Sur la Route des phares dans le Finistère, une étape offre un décor particulièrement étonnant. À la pointe Saint-Mathieu, un phare de 37 mètres se dresse juste à côté des ruines d'une ancienne abbaye. Une proximité qui ne doit rien au hasard : bien avant la construction du phare actuel, des moines éclairaient déjà les marins depuis ce site.
Quand les moines guidaient les marins
« L'abbaye a été initialement construite au XIe siècle, c'est ce qu'on a de plus ancien archéologiquement parlant sur le territoire », explique Alexandre Czapla, médiateur patrimoine au phare Saint-Mathieu.
Au cœur des ruines se trouve notamment une ancienne tour. « C'est une tour qui a été construite au XIIIe siècle par les moines et qui mesurait une quarantaine de mètres de hauteur. Donc à peu près comme le phare actuel, qui mesure 37 mètres », poursuit-il.
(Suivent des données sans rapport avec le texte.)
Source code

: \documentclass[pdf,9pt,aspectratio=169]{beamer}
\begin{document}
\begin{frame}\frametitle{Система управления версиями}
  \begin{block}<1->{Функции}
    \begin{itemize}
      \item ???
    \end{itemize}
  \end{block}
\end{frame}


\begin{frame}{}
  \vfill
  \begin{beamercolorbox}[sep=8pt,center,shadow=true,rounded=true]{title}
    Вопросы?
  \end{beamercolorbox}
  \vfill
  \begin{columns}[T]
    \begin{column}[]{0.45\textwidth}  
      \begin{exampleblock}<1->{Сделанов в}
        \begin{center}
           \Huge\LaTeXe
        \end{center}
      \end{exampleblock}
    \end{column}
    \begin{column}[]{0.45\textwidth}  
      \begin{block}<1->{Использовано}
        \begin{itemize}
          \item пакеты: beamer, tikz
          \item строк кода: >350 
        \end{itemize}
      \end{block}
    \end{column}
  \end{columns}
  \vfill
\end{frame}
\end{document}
Cette tour avait une fonction bien particulière : elle permettait aux moines d'entretenir un feu destiné aux navigateurs. « C'était la tour à feu de l'abbaye, "tour-tan" en breton, qui signifie littéralement "tour feu". Les moines montaient au sommet et allumaient un feu pour éclairer la pointe Saint-Mathieu », raconte Alexandre Czapla.
Le phare Saint-Mathieu est l'un des phares les plus spectaculaires de la Route des Phares. ©Roole L'objectif était déjà celui d'un phare moderne : permettre aux marins de se repérer dans une zone délicate. « Ça permettait aux bateaux qui empruntaient ce chemin-là, le chenal du Four entre les îles et le continent, d'être éclairés à la pointe Saint-Mathieu. C'était l'ancêtre du phare. »
Peut-on vraiment parler du « premier phare de France » ?
« On pourrait même dire que le premier phare de France a été construit ici », avance Alexandre Czapla. En réalité, il s'agit du premier feu du Finistère. La tour d'Ordre de Boulogne-sur-Mer, édifiée par les Romains au Ier siècle, est quant à elle considérée comme le premier phare attesté sur les côtes françaises.
La particularité de Saint-Mathieu est donc ailleurs : pendant plusieurs siècles, un édifice religieux a rempli ici une fonction comparable à celle d'un phare, avant que la signalisation maritime moderne ne prenne le relais.
Les ruines de l'abbaye donnent un charme inégalable au phare Saint-Mathieu. ©Roole Un phare construit dans le prolongement de l'abbaye
« C'est un feu qui a perduré jusque dans les années 1830. Ensuite, les conditions n'étaient plus optimales pour garder un feu, donc la tour a été démantelée et le phare Saint-Mathieu a été construit en remplacement », explique Alexandre Czapla.
Le phare que l'on peut admirer aujourd'hui est mis en service en 1835. Haut de 37 mètres, il perpétue ainsi, à quelques mètres des ruines de l'abbaye, une fonction exercée sur cette pointe depuis plusieurs siècles.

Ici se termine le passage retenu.